◆ **Instructions for the task**
Could you copy every line of the data that contains "wpisać"?

◆ **Records for processing**
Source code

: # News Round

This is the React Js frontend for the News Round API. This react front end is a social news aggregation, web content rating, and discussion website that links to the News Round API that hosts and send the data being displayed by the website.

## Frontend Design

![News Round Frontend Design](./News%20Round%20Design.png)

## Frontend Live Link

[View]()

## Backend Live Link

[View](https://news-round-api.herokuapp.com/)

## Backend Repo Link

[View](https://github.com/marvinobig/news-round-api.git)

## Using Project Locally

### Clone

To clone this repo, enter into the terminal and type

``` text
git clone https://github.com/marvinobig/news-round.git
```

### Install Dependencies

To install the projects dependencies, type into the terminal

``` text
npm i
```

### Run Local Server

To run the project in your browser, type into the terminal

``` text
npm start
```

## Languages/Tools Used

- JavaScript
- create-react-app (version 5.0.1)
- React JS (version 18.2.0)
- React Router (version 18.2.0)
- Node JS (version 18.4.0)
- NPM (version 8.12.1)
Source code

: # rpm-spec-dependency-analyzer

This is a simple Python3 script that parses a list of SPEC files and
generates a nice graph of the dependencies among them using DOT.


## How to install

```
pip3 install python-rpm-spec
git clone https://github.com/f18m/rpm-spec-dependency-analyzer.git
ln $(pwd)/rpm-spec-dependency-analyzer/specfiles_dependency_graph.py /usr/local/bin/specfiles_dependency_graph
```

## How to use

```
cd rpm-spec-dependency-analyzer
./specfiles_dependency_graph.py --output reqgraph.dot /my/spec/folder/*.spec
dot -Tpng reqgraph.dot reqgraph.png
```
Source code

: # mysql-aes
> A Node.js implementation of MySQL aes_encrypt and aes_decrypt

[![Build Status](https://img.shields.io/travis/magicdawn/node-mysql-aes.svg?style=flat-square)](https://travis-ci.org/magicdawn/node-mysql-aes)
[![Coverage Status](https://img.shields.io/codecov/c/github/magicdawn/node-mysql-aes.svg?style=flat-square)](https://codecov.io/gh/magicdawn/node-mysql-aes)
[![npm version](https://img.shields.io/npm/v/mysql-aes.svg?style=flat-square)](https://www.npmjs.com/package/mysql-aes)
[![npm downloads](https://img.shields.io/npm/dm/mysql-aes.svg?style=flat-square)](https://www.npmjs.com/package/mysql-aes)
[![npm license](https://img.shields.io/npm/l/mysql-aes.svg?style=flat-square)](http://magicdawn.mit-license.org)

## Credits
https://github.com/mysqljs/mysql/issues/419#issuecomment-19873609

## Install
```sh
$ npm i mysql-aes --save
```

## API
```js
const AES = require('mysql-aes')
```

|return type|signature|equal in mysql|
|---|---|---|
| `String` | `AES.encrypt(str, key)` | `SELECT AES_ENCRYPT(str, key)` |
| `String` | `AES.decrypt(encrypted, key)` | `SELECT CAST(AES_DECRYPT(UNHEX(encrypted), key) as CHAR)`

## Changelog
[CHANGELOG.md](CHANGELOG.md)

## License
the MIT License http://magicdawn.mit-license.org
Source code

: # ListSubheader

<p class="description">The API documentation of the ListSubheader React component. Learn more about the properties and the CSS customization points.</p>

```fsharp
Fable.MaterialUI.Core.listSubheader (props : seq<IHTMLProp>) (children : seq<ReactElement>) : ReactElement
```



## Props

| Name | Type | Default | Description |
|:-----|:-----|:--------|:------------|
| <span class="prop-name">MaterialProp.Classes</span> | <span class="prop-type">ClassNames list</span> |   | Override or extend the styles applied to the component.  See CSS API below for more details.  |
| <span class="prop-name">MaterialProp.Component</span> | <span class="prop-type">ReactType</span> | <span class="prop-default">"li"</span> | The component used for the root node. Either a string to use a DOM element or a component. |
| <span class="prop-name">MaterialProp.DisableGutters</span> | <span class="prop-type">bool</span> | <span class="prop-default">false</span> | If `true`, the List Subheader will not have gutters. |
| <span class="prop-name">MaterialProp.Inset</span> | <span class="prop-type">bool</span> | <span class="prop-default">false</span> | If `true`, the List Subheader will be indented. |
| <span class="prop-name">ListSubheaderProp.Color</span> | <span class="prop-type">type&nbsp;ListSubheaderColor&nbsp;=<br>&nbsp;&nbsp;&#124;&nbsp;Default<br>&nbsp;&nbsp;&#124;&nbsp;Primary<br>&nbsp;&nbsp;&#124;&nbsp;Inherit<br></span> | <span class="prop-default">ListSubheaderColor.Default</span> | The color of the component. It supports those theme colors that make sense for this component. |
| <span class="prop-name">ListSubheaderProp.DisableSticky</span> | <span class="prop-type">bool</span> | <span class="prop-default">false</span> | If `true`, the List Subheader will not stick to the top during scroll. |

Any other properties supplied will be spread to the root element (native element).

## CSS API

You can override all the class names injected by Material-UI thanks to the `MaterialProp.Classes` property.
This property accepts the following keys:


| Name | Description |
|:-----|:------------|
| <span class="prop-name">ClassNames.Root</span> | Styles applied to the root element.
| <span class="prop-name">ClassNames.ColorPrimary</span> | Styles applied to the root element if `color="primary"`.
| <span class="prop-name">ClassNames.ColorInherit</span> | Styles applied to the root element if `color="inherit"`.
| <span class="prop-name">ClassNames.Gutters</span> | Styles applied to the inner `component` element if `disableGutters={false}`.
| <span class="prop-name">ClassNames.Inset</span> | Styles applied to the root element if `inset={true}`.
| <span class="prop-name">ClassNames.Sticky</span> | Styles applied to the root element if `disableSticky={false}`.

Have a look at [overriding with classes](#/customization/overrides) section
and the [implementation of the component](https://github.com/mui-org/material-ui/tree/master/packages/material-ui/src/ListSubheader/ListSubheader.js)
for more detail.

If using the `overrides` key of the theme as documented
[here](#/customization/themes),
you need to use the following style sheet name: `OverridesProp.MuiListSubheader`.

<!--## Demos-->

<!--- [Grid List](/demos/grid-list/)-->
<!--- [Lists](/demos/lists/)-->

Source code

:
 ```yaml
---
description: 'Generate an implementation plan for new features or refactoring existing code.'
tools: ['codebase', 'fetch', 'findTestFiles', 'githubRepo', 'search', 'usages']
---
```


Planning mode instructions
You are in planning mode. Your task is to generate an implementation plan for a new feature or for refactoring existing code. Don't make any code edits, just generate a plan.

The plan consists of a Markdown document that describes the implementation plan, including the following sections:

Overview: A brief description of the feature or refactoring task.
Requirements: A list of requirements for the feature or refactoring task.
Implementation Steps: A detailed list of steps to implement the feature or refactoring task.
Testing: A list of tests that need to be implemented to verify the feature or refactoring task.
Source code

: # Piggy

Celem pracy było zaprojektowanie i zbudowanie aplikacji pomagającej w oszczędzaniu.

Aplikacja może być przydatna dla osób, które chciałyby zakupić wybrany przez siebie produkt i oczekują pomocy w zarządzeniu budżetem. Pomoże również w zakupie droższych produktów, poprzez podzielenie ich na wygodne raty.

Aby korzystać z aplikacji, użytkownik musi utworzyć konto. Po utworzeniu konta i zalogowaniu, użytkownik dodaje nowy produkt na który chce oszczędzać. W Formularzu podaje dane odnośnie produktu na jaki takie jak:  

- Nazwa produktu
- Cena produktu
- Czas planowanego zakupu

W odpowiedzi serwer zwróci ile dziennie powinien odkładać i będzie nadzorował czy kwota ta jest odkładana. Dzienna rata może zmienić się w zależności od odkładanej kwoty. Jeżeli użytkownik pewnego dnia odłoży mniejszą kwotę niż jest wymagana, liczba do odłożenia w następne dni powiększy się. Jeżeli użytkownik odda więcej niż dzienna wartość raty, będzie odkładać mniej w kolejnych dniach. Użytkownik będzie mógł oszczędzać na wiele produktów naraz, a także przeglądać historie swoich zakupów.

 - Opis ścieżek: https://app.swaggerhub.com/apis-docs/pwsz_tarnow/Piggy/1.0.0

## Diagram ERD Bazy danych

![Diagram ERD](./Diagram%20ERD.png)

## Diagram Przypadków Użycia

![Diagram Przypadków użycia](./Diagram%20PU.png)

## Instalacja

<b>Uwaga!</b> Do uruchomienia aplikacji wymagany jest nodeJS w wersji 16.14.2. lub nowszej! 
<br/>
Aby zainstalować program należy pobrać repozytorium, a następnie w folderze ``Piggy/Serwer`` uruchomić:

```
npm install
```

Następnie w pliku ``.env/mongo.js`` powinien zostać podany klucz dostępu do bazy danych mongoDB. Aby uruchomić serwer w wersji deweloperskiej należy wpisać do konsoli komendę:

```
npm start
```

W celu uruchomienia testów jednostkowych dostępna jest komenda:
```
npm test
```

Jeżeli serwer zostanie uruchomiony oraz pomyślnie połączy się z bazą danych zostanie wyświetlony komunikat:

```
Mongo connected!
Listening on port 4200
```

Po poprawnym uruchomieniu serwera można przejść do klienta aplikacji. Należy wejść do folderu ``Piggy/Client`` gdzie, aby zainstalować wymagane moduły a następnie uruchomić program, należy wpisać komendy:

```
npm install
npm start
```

◆ **Result of the task**
Następnie w pliku ``.env/mongo.js`` powinien zostać podany klucz dostępu do bazy danych mongoDB. Aby uruchomić serwer w wersji deweloperskiej należy wpisać do konsoli komendę:
Po poprawnym uruchomieniu serwera można przejść do klienta aplikacji. Należy wejść do folderu ``Piggy/Client`` gdzie, aby zainstalować wymagane moduły a następnie uruchomić program, należy wpisać komendy:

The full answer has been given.